**What is needed**
Note how many lines of the data below hold the word "name", then give that number with no other text.

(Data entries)
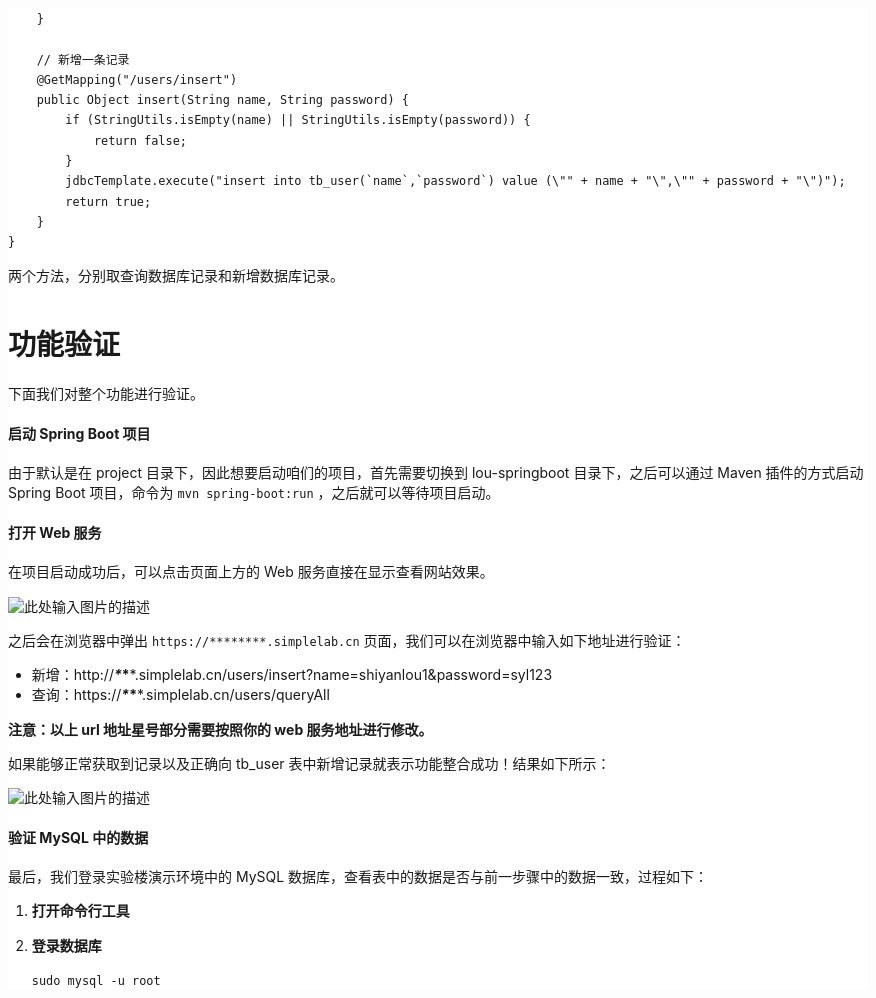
 ```
    }

    // 新增一条记录
    @GetMapping("/users/insert")
    public Object insert(String name, String password) {
        if (StringUtils.isEmpty(name) || StringUtils.isEmpty(password)) {
            return false;
        }
        jdbcTemplate.execute("insert into tb_user(`name`,`password`) value (\"" + name + "\",\"" + password + "\")");
        return true;
    }
}
```

两个方法，分别取查询数据库记录和新增数据库记录。

# 功能验证

下面我们对整个功能进行验证。

#### 启动 Spring Boot 项目

由于默认是在 project 目录下，因此想要启动咱们的项目，首先需要切换到 lou-springboot 目录下，之后可以通过 Maven 插件的方式启动 Spring Boot 项目，命令为 `mvn spring-boot:run` ，之后就可以等待项目启动。

#### 打开 Web 服务

在项目启动成功后，可以点击页面上方的 Web 服务直接在显示查看网站效果。

![此处输入图片的描述](https://doc.shiyanlou.com/document-uid18510labid10302timestamp1552984595724.png/wm)

之后会在浏览器中弹出 `https://********.simplelab.cn` 页面，我们可以在浏览器中输入如下地址进行验证：

- 新增：http://***\**\****.simplelab.cn/users/insert?name=shiyanlou1&password=syl123
- 查询：https://***\**\****.simplelab.cn/users/queryAll

**注意：以上 url 地址星号部分需要按照你的 web 服务地址进行修改。**

如果能够正常获取到记录以及正确向 tb_user 表中新增记录就表示功能整合成功！结果如下所示：

![此处输入图片的描述](https://doc.shiyanlou.com/document-uid18510labid10302timestamp1552984612148.png/wm)

#### 验证 MySQL 中的数据

最后，我们登录实验楼演示环境中的 MySQL 数据库，查看表中的数据是否与前一步骤中的数据一致，过程如下：

1. **打开命令行工具**

2. **登录数据库**

   ```
   sudo mysql -u root
   ```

**Answer to this problem**
4